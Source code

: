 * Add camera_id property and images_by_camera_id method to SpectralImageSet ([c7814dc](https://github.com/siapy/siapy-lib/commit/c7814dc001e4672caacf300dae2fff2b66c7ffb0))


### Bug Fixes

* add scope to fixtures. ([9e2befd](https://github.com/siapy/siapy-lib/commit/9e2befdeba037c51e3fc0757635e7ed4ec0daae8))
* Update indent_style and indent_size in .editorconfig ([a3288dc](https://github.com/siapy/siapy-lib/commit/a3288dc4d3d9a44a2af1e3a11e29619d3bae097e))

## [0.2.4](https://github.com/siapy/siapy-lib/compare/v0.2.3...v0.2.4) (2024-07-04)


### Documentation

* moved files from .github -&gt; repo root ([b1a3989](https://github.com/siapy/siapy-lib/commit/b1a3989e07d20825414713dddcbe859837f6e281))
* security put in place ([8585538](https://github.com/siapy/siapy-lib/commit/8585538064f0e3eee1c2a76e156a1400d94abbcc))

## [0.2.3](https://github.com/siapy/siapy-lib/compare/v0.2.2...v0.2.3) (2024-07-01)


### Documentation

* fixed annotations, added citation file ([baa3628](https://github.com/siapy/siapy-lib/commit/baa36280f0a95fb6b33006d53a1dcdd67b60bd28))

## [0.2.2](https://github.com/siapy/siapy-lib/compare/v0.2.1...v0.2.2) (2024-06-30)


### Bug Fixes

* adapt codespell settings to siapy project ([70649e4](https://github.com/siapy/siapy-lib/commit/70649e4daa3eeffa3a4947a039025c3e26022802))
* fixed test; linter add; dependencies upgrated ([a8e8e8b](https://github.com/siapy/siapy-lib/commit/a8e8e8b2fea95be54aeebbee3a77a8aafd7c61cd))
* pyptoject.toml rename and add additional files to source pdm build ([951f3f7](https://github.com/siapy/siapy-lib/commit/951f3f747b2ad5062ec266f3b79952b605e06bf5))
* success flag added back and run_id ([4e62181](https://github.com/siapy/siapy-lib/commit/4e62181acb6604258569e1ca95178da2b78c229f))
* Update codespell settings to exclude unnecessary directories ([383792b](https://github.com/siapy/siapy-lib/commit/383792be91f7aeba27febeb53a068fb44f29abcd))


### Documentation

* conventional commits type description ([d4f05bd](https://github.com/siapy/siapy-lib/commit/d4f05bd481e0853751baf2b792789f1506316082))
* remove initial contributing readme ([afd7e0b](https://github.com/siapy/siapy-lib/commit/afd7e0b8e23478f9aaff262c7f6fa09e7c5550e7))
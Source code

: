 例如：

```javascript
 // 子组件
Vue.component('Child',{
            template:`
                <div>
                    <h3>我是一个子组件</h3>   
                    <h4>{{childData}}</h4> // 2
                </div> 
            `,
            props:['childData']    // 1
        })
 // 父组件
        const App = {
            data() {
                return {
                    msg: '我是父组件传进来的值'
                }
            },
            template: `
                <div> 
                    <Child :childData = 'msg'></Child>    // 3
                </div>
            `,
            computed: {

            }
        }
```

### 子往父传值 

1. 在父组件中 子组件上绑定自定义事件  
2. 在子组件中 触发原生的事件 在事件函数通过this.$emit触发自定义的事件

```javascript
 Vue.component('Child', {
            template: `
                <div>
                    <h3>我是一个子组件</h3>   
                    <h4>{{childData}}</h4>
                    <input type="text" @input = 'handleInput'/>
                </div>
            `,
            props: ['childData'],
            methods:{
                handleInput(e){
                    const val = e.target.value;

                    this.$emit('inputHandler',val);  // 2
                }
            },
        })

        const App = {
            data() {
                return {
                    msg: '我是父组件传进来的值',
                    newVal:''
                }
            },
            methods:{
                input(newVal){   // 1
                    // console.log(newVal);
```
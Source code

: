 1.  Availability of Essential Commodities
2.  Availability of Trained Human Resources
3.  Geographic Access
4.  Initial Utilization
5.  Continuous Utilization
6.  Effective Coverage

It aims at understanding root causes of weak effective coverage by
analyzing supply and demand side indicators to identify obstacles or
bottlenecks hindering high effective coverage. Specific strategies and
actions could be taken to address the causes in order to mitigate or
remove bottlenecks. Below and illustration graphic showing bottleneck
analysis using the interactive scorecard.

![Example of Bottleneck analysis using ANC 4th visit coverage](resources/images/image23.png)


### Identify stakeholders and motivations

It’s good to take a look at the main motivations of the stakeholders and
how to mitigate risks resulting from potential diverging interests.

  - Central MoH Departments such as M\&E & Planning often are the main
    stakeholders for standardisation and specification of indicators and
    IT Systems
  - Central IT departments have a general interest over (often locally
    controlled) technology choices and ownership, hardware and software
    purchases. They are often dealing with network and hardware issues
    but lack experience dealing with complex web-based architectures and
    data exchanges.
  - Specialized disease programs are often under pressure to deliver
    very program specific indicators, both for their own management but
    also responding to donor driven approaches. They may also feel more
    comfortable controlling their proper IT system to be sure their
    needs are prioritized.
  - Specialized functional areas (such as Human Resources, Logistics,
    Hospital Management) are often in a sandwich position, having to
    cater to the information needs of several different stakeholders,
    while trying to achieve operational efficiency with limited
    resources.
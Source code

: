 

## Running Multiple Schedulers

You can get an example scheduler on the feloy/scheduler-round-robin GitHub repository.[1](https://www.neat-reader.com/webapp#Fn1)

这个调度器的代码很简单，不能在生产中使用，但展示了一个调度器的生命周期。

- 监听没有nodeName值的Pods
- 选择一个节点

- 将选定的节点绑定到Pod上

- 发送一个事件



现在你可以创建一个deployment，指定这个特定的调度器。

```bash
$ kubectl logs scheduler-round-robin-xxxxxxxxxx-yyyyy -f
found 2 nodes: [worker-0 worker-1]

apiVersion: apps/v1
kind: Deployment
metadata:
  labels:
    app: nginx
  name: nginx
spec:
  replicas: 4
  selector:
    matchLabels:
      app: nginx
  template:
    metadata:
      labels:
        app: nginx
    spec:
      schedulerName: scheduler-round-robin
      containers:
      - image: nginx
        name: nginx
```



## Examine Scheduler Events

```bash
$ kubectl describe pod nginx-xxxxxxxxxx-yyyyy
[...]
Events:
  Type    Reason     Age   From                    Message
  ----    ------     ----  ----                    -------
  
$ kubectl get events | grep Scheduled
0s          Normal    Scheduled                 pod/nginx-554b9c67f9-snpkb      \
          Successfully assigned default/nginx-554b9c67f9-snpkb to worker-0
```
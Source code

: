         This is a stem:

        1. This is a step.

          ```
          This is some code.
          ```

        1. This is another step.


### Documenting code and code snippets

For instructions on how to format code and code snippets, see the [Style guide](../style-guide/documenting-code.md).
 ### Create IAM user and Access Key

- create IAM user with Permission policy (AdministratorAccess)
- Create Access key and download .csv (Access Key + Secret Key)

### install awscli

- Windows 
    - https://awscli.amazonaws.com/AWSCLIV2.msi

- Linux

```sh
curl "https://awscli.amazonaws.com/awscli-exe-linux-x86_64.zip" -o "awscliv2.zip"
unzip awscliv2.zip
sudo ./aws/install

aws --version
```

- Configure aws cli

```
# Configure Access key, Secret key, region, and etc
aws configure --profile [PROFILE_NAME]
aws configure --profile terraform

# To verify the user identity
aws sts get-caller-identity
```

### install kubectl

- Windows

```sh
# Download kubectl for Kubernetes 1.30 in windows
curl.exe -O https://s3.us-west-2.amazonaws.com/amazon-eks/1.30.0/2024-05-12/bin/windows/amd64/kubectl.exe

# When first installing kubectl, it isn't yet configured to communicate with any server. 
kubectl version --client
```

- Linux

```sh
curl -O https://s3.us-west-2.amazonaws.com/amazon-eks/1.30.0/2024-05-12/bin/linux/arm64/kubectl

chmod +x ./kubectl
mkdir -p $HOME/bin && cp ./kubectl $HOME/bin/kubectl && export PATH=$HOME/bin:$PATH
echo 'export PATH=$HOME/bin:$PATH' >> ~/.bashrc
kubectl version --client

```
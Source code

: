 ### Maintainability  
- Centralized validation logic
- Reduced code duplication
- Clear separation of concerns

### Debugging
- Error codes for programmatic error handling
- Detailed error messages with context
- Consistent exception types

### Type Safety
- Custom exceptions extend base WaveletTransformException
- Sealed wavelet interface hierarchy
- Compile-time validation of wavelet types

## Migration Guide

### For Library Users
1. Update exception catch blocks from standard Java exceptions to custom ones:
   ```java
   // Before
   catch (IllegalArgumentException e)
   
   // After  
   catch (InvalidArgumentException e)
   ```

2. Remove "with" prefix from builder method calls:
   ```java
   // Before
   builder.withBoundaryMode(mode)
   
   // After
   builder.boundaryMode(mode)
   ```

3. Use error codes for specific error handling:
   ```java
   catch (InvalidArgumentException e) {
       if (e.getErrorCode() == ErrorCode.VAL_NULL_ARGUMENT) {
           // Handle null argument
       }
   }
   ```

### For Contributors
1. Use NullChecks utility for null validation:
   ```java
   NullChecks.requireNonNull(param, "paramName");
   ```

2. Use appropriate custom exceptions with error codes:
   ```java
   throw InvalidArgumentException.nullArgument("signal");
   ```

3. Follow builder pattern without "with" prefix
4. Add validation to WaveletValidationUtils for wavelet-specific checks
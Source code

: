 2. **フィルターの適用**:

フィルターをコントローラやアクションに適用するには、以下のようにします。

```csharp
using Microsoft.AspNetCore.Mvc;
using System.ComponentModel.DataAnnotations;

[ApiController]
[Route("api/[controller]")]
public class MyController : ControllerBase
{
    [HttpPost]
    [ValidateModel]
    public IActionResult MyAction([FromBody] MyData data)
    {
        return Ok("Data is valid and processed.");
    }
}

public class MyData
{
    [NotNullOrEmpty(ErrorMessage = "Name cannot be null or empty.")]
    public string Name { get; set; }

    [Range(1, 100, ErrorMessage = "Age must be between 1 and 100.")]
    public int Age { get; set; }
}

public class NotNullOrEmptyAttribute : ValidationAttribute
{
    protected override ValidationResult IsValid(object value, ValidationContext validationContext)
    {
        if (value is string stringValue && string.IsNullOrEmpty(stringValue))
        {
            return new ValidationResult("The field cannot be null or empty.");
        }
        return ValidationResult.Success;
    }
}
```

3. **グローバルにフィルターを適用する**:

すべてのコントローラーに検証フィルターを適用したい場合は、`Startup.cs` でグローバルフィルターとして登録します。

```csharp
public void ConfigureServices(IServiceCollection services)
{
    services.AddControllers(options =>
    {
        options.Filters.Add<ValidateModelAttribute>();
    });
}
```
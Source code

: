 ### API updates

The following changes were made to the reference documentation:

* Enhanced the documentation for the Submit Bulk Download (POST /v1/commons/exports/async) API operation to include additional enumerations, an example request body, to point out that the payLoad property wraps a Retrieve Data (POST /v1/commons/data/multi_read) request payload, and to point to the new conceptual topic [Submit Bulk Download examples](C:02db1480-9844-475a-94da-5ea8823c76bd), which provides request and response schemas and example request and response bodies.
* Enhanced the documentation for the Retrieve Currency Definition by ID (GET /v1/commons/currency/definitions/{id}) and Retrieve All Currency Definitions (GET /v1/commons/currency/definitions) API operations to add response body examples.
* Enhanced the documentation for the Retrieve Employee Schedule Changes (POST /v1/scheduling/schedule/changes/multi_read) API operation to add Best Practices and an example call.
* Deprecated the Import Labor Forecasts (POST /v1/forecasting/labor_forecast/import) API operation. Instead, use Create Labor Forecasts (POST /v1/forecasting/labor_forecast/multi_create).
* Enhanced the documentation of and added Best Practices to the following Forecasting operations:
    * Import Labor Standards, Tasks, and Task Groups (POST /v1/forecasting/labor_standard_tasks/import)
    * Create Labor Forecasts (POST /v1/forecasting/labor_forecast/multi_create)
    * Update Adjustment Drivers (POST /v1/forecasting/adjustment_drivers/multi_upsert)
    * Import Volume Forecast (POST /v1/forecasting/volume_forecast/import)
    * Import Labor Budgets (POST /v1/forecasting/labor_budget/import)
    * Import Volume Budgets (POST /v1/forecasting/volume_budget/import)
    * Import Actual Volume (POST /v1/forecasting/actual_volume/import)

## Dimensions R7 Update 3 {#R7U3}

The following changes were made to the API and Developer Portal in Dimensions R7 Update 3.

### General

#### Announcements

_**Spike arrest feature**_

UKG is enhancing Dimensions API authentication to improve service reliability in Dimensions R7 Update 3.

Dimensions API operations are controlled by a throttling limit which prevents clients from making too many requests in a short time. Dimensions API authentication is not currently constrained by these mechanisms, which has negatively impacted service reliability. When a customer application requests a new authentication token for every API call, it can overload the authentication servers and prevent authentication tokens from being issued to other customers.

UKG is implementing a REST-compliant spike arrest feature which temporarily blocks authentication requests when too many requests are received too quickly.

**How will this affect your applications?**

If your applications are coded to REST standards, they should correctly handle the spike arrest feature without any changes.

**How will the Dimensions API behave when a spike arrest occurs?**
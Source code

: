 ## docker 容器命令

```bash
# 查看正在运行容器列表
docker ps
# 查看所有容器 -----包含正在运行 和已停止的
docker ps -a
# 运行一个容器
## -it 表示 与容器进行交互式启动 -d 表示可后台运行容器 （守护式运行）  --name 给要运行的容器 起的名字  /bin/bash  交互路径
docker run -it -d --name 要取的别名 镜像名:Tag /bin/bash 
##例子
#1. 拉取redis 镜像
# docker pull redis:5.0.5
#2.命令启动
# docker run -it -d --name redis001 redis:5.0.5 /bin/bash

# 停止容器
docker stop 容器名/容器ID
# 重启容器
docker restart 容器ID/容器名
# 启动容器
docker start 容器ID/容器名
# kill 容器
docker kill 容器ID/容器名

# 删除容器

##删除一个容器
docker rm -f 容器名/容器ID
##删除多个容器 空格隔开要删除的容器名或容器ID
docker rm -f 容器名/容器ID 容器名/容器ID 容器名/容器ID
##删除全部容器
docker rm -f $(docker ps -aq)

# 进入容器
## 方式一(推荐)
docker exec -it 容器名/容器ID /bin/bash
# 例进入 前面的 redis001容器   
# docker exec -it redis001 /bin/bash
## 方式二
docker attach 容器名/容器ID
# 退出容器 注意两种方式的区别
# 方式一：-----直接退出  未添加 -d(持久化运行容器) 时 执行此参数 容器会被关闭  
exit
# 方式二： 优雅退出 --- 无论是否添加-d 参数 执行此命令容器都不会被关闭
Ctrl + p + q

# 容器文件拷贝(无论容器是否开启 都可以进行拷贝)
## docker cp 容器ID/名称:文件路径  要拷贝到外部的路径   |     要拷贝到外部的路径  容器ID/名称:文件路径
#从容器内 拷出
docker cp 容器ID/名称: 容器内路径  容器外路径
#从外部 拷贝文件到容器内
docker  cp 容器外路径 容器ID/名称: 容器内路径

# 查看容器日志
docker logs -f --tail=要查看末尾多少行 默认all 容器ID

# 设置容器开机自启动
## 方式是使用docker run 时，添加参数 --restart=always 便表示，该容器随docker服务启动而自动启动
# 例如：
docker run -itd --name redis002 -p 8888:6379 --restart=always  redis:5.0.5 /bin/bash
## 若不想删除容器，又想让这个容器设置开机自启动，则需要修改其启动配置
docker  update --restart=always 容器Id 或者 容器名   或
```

- Exercise goal -
If a line of the data above contains "root", copy it out.

- Written reply -
* moved files from .github -&gt; repo root ([b1a3989](https://github.com/siapy/siapy-lib/commit/b1a3989e07d20825414713dddcbe859837f6e281))
It aims at understanding root causes of weak effective coverage by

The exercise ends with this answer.